Esta creencia, en el sentido orteguiano del término, tiene cierta tradición en la disciplina y la profesión. Posiblemente, por una parte, debido a un componente epistemológico: un campo de conocimiento con una marcada orientación positivista, que asume la ideología de que los datos son objetivos per sé, o que los discursos –la documentación- que se manejan en bibliotecas o centros de documentación son asépticos por lo que apenas problematiza la relación conocimiento-sociedad. Por otra, este discurso se basa en la idea de que los y las profesionales pueden actuar al margen de posicionamientos ideológicos, lo que no es real: nuestras decisiones siempre tienen una dimensión ética y política. Tanto una “actuación” -por ejemplo, impugnar el discurso de la neutralidad– como mantenerse “neutral” (una “no actuación”) están ideológica, políticamente situadas.
Estos supuestos, entre otros, nos conducen a una profesión que cree, como dicen estas recomendaciones, en la posibilidad de mantenerse “imparcial”. Efectivamente, si se opera con sistemas de clasificación sin ponerlos en relación con las comunidades que los generan en su propio beneficio o el contexto ideológico y cultural en que surgen; si las bibliotecas asumen unidimensionalmente la tecnología sin analizar sus múltiples facetas (como instrumentos de control, canal de consumo, etc.); o, en fin, cuando un ejercicio ineludible de transparencia en la organización de las unidades informativas o bibliotecas se identifica con el eficientismo economicista… nos encontramos con unos ámbitos en los que predomina una praxis más técnica que reflexiva a nuestro entender. Pero no desideologizada, o “neutra”, como pretende orientar la ética profesional.

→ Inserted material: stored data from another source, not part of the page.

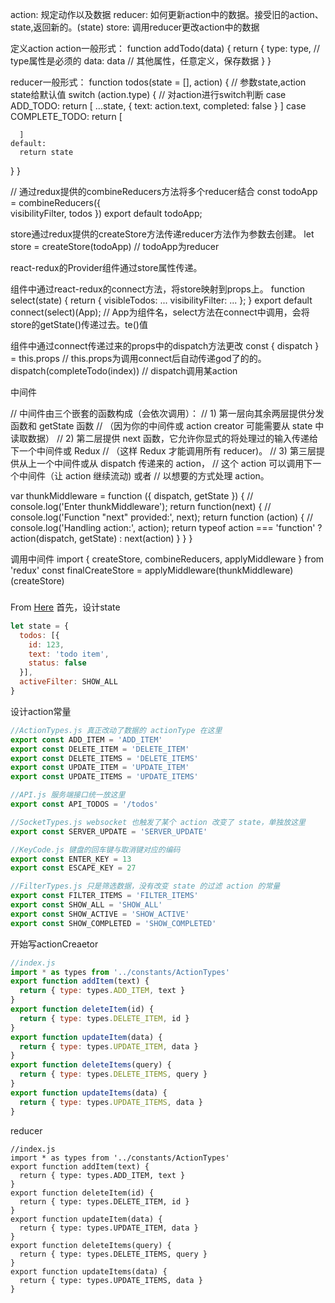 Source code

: action: 规定动作以及数据
reducer: 如何更新action中的数据。接受旧的action、state,返回新的。(state)
store: 调用reducer更改action中的数据

定义action
action一般形式：
function addTodo(data) {
	return {
		type: type,							// type属性是必须的
		data: data							// 其他属性，任意定义，保存数据
	}
}

reducer一般形式：
function todos(state = [], action) {		// 参数state,action state给默认值
  switch (action.type) {								// 对action进行switch判断
    case ADD_TODO:
      return [
        ...state,
        {
          text: action.text,
          completed: false
        }
      ]
    case COMPLETE_TODO:
      return [

      ]
    default:
      return state
  }
}

// 通过redux提供的combineReducers方法将多个reducer结合
const todoApp = combineReducers({						
  visibilityFilter,
  todos
})
export default todoApp;

store通过redux提供的createStore方法传递reducer方法作为参数去创建。
let store = createStore(todoApp) // todoApp为reducer

react-redux的Provider组件通过store属性传递。
<Provider store={store}>
  <App />
</Provider>

组件中通过react-redux的connect方法，将store映射到props上。
function select(state) {
  return {
    visibleTodos: ...
    visibilityFilter: ... 
  };
}
export default connect(select)(App);  // App为组件名，select方法在connect中调用，会将store的getState()传递过去。te()值

组件中通过connect传递过来的props中的dispatch方法更改
const { dispatch } = this.props 	// this.props为调用connect后自动传递god了的的。
dispatch(completeTodo(index))			// dispatch调用某action

中间件

// 中间件由三个嵌套的函数构成（会依次调用）：
// 1) 第一层向其余两层提供分发函数和 getState 函数
//    （因为你的中间件或 action creator 可能需要从 state 中读取数据）
// 2) 第二层提供 next 函数，它允许你显式的将处理过的输入传递给下一个中间件或 Redux
//    （这样 Redux 才能调用所有 reducer)。
// 3) 第三层提供从上一个中间件或从 dispatch 传递来的 action，
//     这个 action 可以调用下一个中间件（让 action 继续流动) 或者
//     以想要的方式处理 action。

var thunkMiddleware = function ({ dispatch, getState }) {
  // console.log('Enter thunkMiddleware');
  return function(next) {
    // console.log('Function "next" provided:', next);
    return function (action) {
      // console.log('Handling action:', action);
      return typeof action === 'function' ?
          action(dispatch, getState) :
          next(action)
    }
  }
}

调用中间件
import { createStore, combineReducers, applyMiddleware } from 'redux'
const finalCreateStore = applyMiddleware(thunkMiddleware)(createStore)

###

From [Here](http://div.io/topic/1309?utm_source=tuicool&utm_medium=referral)
首先，设计state
```javascript
let state = {
  todos: [{
    id: 123,
    text: 'todo item',
    status: false
  }],
  activeFilter: SHOW_ALL
}
```
设计action常量
```javascript
//ActionTypes.js 真正改动了数据的 actionType 在这里
export const ADD_ITEM = 'ADD_ITEM'
export const DELETE_ITEM = 'DELETE_ITEM'
export const DELETE_ITEMS = 'DELETE_ITEMS'
export const UPDATE_ITEM = 'UPDATE_ITEM'
export const UPDATE_ITEMS = 'UPDATE_ITEMS'

//API.js 服务端接口统一放这里
export const API_TODOS = '/todos'

//SocketTypes.js websocket 也触发了某个 action 改变了 state，单独放这里
export const SERVER_UPDATE = 'SERVER_UPDATE'

//KeyCode.js 键盘的回车键与取消键对应的编码
export const ENTER_KEY = 13
export const ESCAPE_KEY = 27

//FilterTypes.js 只是筛选数据，没有改变 state 的过滤 action 的常量
export const FILTER_ITEMS = 'FILTER_ITEMS'
export const SHOW_ALL = 'SHOW_ALL'
export const SHOW_ACTIVE = 'SHOW_ACTIVE'
export const SHOW_COMPLETED = 'SHOW_COMPLETED'
```
开始写actionCreaetor
```javascript
//index.js
import * as types from '../constants/ActionTypes'
export function addItem(text) {
  return { type: types.ADD_ITEM, text }
}
export function deleteItem(id) {
  return { type: types.DELETE_ITEM, id }
}
export function updateItem(data) {
  return { type: types.UPDATE_ITEM, data }
}
export function deleteItems(query) {
  return { type: types.DELETE_ITEMS, query }
}
export function updateItems(data) {
  return { type: types.UPDATE_ITEMS, data }
}
```
reducer
```javacript
//index.js
import * as types from '../constants/ActionTypes'
export function addItem(text) {
  return { type: types.ADD_ITEM, text }
}
export function deleteItem(id) {
  return { type: types.DELETE_ITEM, id }
}
export function updateItem(data) {
  return { type: types.UPDATE_ITEM, data }
}
export function deleteItems(query) {
  return { type: types.DELETE_ITEMS, query }
}
export function updateItems(data) {
  return { type: types.UPDATE_ITEMS, data }
}

```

En las instituciones educativas, culturales, etc., se dan enfrentamientos sociales e ideológicos mediados por el conocimiento o la cultura: se trata de un saber que no es “neutro” ya que está impregnado de valores de clase, de género, de raza, etc.

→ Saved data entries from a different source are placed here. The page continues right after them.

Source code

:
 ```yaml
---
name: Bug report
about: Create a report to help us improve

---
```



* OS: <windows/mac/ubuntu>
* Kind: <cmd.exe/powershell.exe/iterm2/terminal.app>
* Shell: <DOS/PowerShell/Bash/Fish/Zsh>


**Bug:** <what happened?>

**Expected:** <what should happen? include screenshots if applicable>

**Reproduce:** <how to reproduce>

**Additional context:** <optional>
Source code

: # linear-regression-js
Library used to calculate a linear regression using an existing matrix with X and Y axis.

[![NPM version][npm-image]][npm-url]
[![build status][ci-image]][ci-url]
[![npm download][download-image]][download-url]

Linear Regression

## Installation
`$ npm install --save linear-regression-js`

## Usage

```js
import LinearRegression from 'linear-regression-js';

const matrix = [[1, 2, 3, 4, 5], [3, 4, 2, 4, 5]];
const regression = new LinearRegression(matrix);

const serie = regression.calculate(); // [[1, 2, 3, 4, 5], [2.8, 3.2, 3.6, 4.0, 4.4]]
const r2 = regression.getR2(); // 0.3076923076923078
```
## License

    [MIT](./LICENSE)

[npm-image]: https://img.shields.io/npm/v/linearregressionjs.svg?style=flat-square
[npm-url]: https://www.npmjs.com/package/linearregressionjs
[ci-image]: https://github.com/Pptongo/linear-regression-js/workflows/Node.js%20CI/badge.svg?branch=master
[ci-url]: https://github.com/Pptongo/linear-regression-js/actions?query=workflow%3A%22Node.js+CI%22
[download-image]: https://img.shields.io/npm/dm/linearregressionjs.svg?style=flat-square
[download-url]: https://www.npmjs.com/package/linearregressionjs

Si se fuera más allá de la aplicación de la doxa tecno-gerencialista, podría cuestionarse, por ejemplo, la autonomía e independencia del conocimiento cuando empresas o bancos se encuentran parasitando recursos públicos en beneficio privado; o procesos de privatización del conocimiento en manos de monopolios y multinacionales de la edición, o mediante leyes de propiedad intelectual y patentes abusivas, o a través del cobro de tasas por determinados servicios, etc. O cómo, demagógicamente, la satisfacción del cliente sustituye procesos educativos más complejos y responsables con la dimensión de lo público como construcción social. Las bibliotecas, como parte de la esfera pública, están siendo objeto de devastadoras medidas neoliberales como falta de financiación, privatizaciones encubiertas (subcontratas) o la violencia de regirse por parámetros de mercado. Frente al obsceno saqueo de lo público, como bien común y como ideología, mantener el discurso de la neutralidad supone legitimar ideológicamente la –desigual, asimétrica- relación de fuerzas existente. Se trata de un discurso falaz, ideológicamente situado.